Having an International Scope
In Asia and other emerging markets, most consumers don’t have the larger legacy devices like desktops, office copiers, scanners or even laptops. However, everyone has a phone.
Beyond Europe and North America, the technology revolution that has swept over the business world skipped straight to cost-effective handheld devices that allow people to do business internationally. For startups and small business owners like myself, this means that emerging markets hold limitless opportunity. I’ve been able to start a business in Thailand, do product testing in China and hold virtual meetings with partners in Jakarta. Our handheld devices have not only made us more efficient; they have also changed our scope so that our productivity has far-reaching effects. Anyone can now invent, produce, market and sell on a global scale.

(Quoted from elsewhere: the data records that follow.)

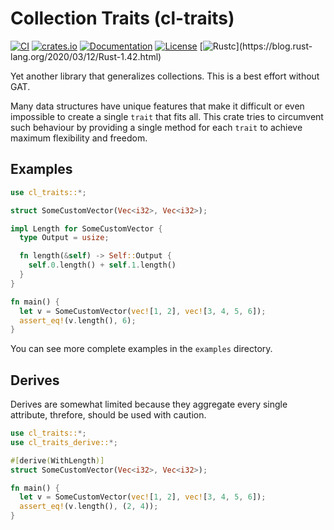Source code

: # Collection Traits (cl-traits)

[![CI](https://github.com/c410-f3r/cl-traits/workflows/CI/badge.svg)](https://github.com/c410-f3r/cl-traits/actions?query=workflow%3ACI)
[![crates.io](https://img.shields.io/crates/v/cl-traits.svg)](https://crates.io/crates/cl-traits)
[![Documentation](https://docs.rs/cl-traits/badge.svg)](https://docs.rs/cl-traits)
[![License](https://img.shields.io/badge/license-APACHE2-blue.svg)](./LICENSE)
[![Rustc](https://img.shields.io/badge/rustc-1.42-lightgray")](https://blog.rust-lang.org/2020/03/12/Rust-1.42.html)

Yet another library that generalizes collections. This is a best effort without GAT.

Many data structures have unique features that make it difficult or even impossible to create a single `trait` that fits all. This crate tries to circumvent such behaviour by providing a single method for each `trait` to achieve maximum flexibility and freedom.

## Examples


```rust
use cl_traits::*;

struct SomeCustomVector(Vec<i32>, Vec<i32>);

impl Length for SomeCustomVector {
  type Output = usize;

  fn length(&self) -> Self::Output {
    self.0.length() + self.1.length()
  }
}

fn main() {
  let v = SomeCustomVector(vec![1, 2], vec![3, 4, 5, 6]);
  assert_eq!(v.length(), 6);
}
```

You can see more complete examples in the `examples` directory.

## Derives

Derives are somewhat limited because they aggregate every single attribute, threfore, should be used with caution.

```rust
use cl_traits::*;
use cl_traits_derive::*;

#[derive(WithLength)]
struct SomeCustomVector(Vec<i32>, Vec<i32>);

fn main() {
  let v = SomeCustomVector(vec![1, 2], vec![3, 4, 5, 6]);
  assert_eq!(v.length(), (2, 4));
}
```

The most innovative businesses will take advantage of their connections to emerging and foreign markets by not only extending the reach of their products, their access to resources, or their comfort of working from beach resorts and mountaintops, but also by enabling and monitoring an international workforce. When my business started, for instance, I looked for employees locally. While we still maintain some face-to-face presence in our business, the majority of our employees now come from all over the world and work from wherever they live. The shift from local to global workers changes not only the cost of the workforce, but also my company’s ability to choose from the most skilled workers rather than those who just happen to live nearby. I’ve been able to select employees who share my company’s vision and work hard to ensure our success; this has proved to be one of the greatest assets of this new technology.
Multitasking Effectively
Though international access and reach are clear benefits of this technology, one of the greatest ways I’ve used it to improve my work takes place on a much smaller scale: like many businesspeople, I have two phones. My iPhone is an application-centered device with a user-friendly screen, which allows me to read emails quickly and easily, browse the Internet and generally make the most of visual information. While I use the iPhone almost exclusively for reading, I also have a BlackBerry. Its QWERTY keyboard allows me to respond to email and texts quickly and accurately. Most importantly, I can almost always be talking on one device and using the other to accomplish a different task. By carrying two phones, I have been able to effectively double my efficiency.
By storing information in the cloud, extending the reach of products or services and enlarging the potential pool of employees, as well as combining the features of two phone systems, entrepreneurs like myself can harness the benefits of technology to make their businesses more productive. Though this means we’re never disconnected from work, the upside of these tools is that we can work anywhere, at anytime.